■ WHAT IS REQUIRED ■
Could you copy every line of the data that contains the word "true"?

■ DATA ■

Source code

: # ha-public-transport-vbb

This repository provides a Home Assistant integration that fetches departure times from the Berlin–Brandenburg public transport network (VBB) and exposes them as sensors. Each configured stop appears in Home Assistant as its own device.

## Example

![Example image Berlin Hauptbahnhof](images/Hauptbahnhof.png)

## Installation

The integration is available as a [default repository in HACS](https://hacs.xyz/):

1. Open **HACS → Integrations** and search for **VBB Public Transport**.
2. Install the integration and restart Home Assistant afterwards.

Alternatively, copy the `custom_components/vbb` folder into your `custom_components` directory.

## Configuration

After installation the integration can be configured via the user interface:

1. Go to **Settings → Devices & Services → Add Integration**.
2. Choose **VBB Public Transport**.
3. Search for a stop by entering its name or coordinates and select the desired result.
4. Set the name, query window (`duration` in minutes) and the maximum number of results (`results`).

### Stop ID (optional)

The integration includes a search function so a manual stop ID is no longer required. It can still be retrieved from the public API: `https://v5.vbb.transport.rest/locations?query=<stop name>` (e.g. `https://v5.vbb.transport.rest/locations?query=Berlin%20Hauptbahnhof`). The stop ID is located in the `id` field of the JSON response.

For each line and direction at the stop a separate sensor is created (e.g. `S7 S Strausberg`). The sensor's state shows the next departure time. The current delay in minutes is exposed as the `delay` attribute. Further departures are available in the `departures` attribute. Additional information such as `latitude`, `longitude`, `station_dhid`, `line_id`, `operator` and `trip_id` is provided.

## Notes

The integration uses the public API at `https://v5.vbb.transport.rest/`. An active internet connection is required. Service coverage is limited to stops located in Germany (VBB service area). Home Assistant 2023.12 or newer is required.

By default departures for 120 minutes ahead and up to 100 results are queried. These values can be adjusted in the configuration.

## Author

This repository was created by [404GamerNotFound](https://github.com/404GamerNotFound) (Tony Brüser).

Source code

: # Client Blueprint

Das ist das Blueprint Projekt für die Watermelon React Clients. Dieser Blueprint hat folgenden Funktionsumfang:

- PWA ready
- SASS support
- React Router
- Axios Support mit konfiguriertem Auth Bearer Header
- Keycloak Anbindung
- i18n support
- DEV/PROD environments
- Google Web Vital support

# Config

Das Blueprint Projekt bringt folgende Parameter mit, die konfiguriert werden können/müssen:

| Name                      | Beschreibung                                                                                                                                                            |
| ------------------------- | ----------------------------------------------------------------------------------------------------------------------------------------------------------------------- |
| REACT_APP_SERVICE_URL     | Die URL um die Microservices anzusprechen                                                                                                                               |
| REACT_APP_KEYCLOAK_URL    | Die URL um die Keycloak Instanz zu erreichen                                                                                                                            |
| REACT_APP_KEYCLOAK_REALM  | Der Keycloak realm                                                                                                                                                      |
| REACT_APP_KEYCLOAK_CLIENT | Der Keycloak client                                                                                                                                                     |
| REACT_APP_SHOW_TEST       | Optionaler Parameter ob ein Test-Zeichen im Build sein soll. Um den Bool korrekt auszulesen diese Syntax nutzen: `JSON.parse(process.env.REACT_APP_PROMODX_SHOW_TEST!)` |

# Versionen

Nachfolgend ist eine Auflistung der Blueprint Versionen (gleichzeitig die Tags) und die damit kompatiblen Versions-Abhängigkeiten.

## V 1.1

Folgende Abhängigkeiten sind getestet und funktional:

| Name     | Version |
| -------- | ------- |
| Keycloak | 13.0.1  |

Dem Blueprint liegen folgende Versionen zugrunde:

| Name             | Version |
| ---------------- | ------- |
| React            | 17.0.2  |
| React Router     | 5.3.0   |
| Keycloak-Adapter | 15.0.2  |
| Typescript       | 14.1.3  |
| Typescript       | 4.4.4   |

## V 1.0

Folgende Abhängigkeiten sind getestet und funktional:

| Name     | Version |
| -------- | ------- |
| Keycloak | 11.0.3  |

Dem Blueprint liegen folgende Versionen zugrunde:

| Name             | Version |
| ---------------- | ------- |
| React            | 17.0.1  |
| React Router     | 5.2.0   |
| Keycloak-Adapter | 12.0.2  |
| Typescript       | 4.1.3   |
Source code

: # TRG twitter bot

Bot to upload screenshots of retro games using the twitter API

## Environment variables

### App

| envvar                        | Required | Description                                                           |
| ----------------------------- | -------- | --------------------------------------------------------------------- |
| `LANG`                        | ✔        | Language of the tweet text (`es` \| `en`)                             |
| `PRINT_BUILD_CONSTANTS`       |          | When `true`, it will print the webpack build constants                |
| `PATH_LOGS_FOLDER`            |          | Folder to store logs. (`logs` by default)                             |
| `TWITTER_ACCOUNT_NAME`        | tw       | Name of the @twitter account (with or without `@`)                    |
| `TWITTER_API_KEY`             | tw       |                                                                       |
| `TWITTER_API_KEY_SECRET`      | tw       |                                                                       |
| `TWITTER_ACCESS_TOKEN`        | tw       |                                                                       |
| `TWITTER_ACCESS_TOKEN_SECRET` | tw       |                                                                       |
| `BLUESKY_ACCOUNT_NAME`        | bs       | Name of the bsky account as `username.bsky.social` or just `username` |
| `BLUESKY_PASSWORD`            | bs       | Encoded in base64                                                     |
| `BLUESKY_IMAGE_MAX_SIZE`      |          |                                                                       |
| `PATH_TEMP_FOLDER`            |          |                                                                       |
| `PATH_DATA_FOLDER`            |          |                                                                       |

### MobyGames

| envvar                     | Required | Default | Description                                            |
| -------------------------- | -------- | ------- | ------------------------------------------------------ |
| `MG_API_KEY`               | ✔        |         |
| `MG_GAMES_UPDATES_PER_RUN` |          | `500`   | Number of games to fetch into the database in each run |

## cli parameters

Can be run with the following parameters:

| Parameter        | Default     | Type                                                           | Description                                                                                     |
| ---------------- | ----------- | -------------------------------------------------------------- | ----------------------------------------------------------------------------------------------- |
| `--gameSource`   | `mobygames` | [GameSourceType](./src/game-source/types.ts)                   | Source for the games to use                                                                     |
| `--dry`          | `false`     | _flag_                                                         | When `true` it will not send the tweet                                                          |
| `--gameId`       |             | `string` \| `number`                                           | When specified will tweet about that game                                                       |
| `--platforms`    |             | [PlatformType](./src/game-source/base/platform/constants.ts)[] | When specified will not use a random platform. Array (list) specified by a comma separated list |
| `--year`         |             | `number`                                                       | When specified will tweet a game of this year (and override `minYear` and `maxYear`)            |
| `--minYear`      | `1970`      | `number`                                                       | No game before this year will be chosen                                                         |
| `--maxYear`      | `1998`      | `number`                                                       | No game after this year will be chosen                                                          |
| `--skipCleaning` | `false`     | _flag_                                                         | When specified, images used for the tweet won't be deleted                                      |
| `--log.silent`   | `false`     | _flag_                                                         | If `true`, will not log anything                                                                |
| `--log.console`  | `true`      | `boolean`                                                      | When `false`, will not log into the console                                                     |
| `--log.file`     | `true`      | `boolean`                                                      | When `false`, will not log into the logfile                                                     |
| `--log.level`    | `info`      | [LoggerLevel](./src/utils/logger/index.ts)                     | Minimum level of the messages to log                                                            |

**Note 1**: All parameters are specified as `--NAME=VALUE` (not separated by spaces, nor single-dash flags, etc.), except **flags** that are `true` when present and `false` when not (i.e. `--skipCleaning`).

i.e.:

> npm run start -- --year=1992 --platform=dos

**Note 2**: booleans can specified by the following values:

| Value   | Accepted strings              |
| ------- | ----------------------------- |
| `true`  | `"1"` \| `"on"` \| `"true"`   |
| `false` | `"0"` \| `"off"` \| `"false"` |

■ ANSWER SPACE ■
| `PRINT_BUILD_CONSTANTS`       |          | When `true`, it will print the webpack build constants                |
| `--dry`          | `false`     | _flag_                                                         | When `true` it will not send the tweet                                                          |
| `--log.silent`   | `false`     | _flag_                                                         | If `true`, will not log anything                                                                |
| `--log.console`  | `true`      | `boolean`                                                      | When `false`, will not log into the console                                                     |
| `--log.file`     | `true`      | `boolean`                                                      | When `false`, will not log into the logfile                                                     |
**Note 1**: All parameters are specified as `--NAME=VALUE` (not separated by spaces, nor single-dash flags, etc.), except **flags** that are `true` when present and `false` when not (i.e. `--skipCleaning`).
| `true`  | `"1"` \| `"on"` \| `"true"`   |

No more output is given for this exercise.